On the other side of this mess, the combs were much straighter and we began encountering brood and we saw the queen! Overall there were four combs thick with brood, mostly worker with a little drone. And plentiful bees. While not bursting as Beatrix seems to be, Dorcas is adequately populated.

In the end we removed the irredeemably misshapen comb, sadly depriving Dorcas of nearly all her leftover honey and empty comb in which to store incoming nectar. We also pulled the four of her original frames that were yet empty. The fifth held brood. In exchange we judiciously inserted some empty top bars on which she may build straight comb and gave her a jar of syrup as encouragement1. Poor Dorcas is much smaller than she was. Considering how mellow the bees were during all our surgery and thievery, she may not bear us a grudge but will simply and stolidly, as bees do, set to work rebuilding.

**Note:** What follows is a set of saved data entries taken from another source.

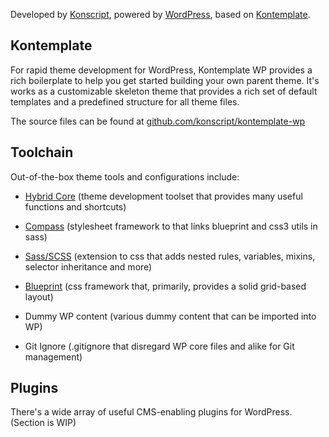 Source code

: Developed by [Konscript](http://konscript.com), powered by [WordPress](http://wordpress.org), based on [Kontemplate](http://github.com/konscript/kontemplate-wp).

## Kontemplate

For rapid theme development for WordPress, Kontemplate WP provides a rich boilerplate to help you get started building your own parent theme. It's works as a customizable skeleton theme that provides a rich set of default templates and a predefined structure for all theme files.

The source files can be found at [github.com/konscript/kontemplate-wp](http://github.com/konscript/kontemplate-wp)

## Toolchain

Out-of-the-box theme tools and configurations include:

* [Hybrid Core](http://themehybrid.com/hybrid-core) (theme development toolset that provides many useful functions and shortcuts)

* [Compass](http://compass-style.org) (stylesheet framework to that links blueprint and css3 utils in sass)

* [Sass/SCSS](http://sass-lang.com) (extension to css that adds nested rules, variables, mixins, selector inheritance and more)

* [Blueprint](http://blueprintcss.org) (css framework that, primarily, provides a solid grid-based layout)

* Dummy WP content (various dummy content that can be imported into WP)

* Git Ignore (.gitignore that disregard WP core files and alike for Git management)

## Plugins

There's a wide array of useful CMS-enabling plugins for WordPress. 
(Section is WIP) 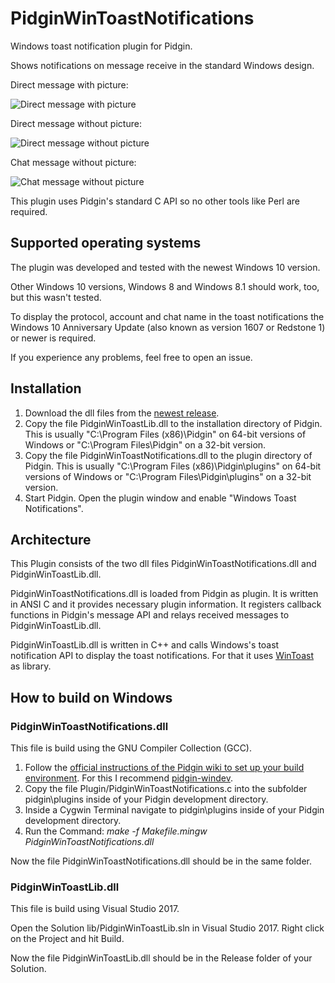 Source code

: # PidginWinToastNotifications

Windows toast notification plugin for Pidgin.

Shows notifications on message receive in the standard Windows design.

Direct message with picture:

![Direct message with picture](/img/direct_with_picture.png "Direct message with picture")

Direct message without picture:

![Direct message without picture](/img/direct_without_picture.png "Direct message without picture")

Chat message without picture:

![Chat message without picture](/img/chat_without_picture.png "Chat message without picture")

This plugin uses Pidgin's standard C API so no other tools like Perl are required.

## Supported operating systems

The plugin was developed and tested with the newest Windows 10 version.

Other Windows 10 versions, Windows 8 and Windows 8.1 should work, too, but this wasn't tested.

To display the protocol, account and chat name in the toast notifications the Windows 10 Anniversary Update (also known as version 1607 or Redstone 1) or newer is required.

If you experience any problems, feel free to open an issue.

## Installation

1.  Download the dll files from the [newest release](https://github.com/ChristianGalla/PidginWinToastNotifications/releases/latest).
2. Copy the file PidginWinToastLib.dll to the installation directory of Pidgin. This is usually "C:\Program Files (x86)\Pidgin" on 64-bit versions of Windows or "C:\Program Files\Pidgin" on a 32-bit version.
3. Copy the file PidginWinToastNotifications.dll to the plugin directory of Pidgin. This is usually "C:\Program Files (x86)\Pidgin\plugins" on 64-bit versions of Windows or "C:\Program Files\Pidgin\plugins" on a 32-bit version.
4. Start Pidgin. Open the plugin window and enable "Windows Toast Notifications".

## Architecture

This Plugin consists of the two dll files PidginWinToastNotifications.dll and PidginWinToastLib.dll.

PidginWinToastNotifications.dll is loaded from Pidgin as plugin. It is written in ANSI C and it provides necessary plugin information. It registers callback functions in Pidgin's message API and relays received messages to PidginWinToastLib.dll.

PidginWinToastLib.dll is written in C++ and calls Windows's toast notification API to display the toast notifications. For that it uses [WinToast](https://github.com/mohabouje/WinToast) as library.

## How to build on Windows

### PidginWinToastNotifications.dll

This file is build using the GNU Compiler Collection (GCC).

1. Follow the [official instructions of the Pidgin wiki to set up your build environment](https://developer.pidgin.im/wiki/BuildingWinPidgin#Setupyourbuildenvironment). For this I recommend [pidgin-windev](https://github.com/renatosilva/pidgin-windev).
2. Copy the file Plugin/PidginWinToastNotifications.c into the subfolder pidgin\plugins inside of your Pidgin development directory.
3. Inside a Cygwin Terminal navigate to pidgin\plugins inside of your Pidgin development directory.
4. Run the Command: *make -f Makefile.mingw PidginWinToastNotifications.dll*

Now the file PidginWinToastNotifications.dll should be in the same folder.

### PidginWinToastLib.dll

This file is build using Visual Studio 2017.

Open the Solution lib/PidginWinToastLib.sln in Visual Studio 2017. Right click on the Project and hit Build.

Now the file PidginWinToastLib.dll should be in the Release folder of your Solution.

We would have liked to inspect Clarissa as well but with other tasks requiring completion we decided that we had inconvenienced enough bees for one day2 and contented ourselves with removing the pillow, exposing some black mold, and leaving a jar of syrup.

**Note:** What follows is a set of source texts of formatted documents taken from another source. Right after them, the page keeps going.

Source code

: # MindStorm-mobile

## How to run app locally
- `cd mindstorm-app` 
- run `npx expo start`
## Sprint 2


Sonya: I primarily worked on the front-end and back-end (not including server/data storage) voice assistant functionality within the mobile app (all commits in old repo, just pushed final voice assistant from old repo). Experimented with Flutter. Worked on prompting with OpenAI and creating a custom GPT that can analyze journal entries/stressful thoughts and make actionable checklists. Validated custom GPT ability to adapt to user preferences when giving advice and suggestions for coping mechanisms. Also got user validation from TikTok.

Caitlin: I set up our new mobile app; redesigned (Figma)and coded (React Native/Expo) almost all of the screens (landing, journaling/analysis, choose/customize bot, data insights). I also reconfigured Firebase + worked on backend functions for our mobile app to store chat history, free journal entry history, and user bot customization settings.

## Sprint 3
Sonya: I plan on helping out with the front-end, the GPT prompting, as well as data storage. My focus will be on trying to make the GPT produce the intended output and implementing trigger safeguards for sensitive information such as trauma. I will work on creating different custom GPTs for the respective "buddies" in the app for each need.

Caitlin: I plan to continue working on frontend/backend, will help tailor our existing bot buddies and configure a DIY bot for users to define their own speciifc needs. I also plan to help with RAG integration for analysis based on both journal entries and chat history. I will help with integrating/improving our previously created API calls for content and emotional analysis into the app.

1We feel like the reviled stereotype of a villainous commercial beekeeper. Take all the honey, leave them sugar, and twirl one’s mustache while laughing an evil laugh.

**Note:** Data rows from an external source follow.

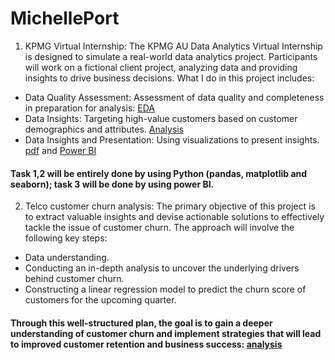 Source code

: # MichellePort

1. KPMG Virtual Internship: The KPMG AU Data Analytics Virtual Internship is designed to simulate a real-world data analytics project. Participants will work on a fictional client project, analyzing data and providing insights to drive business decisions. What I do in this project includes:
- Data Quality Assessment: Assessment of data quality and completeness in preparation for analysis: [EDA](https://colab.research.google.com/drive/1y-izqnwTvoAtKY31lNRyshe-aP7AjGPB?usp=sharing)
- Data Insights: Targeting high-value customers based on customer demographics and attributes. [Analysis](https://colab.research.google.com/drive/1y-izqnwTvoAtKY31lNRyshe-aP7AjGPB?usp=sharing)
- Data Insights and Presentation: Using visualizations to present insights. [pdf](https://github.com/MichelleTram/MichellePort.github.io/blob/43bce286e1e44eae1a8978b20896775374bc3ac0/1.%20CUSTOMER%20SEGMENTS%20REPORT.pdf) and [Power BI](https://github.com/MichelleTram/MichellePort.github.io/blob/43bce286e1e44eae1a8978b20896775374bc3ac0/3.%20CUSTOMER%20SEGMENTS%20%7C%20DASHBOARD.pbix)
#### Task 1,2 will be entirely done by using Python (pandas, matplotlib and seaborn); task 3 will be done by using power BI.

2. Telco customer churn analysis: The primary objective of this project is to extract valuable insights and devise actionable solutions to effectively tackle the issue of customer churn. The approach will involve the following key steps:
- Data understanding.
- Conducting an in-depth analysis to uncover the underlying drivers behind customer churn.
- Constructing a linear regression model to predict the churn score of customers for the upcoming quarter.
#### Through this well-structured plan, the goal is to gain a deeper understanding of customer churn and implement strategies that will lead to improved customer retention and business success: [analysis](https://colab.research.google.com/drive/1xerbRib6_IGz4AiO6lqADpb4X3T9QCtb?usp=sharing)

2 Is this how comb remains fallen?

It is that vigorous phase of the eternal shoving match between summer and winter that we call springtime in Michigan. Daytime grows longer and the sun makes more frequent appearances to warm us but sudden gloom, cold winds, and even attempts to snow still occur. Natheless last Saturday we felt confident removing the black, insulating panels from our hives although we left the black on their rooves yet. We had hoped to also inspect all our hives and possibly deal with the fallen comb we know awaits in Dorcas but the day began to cool almost as soon as it got adequately warm for hive-opening. So we confined our intrusion to Beatrix, where we much wished to make room for a follower board again.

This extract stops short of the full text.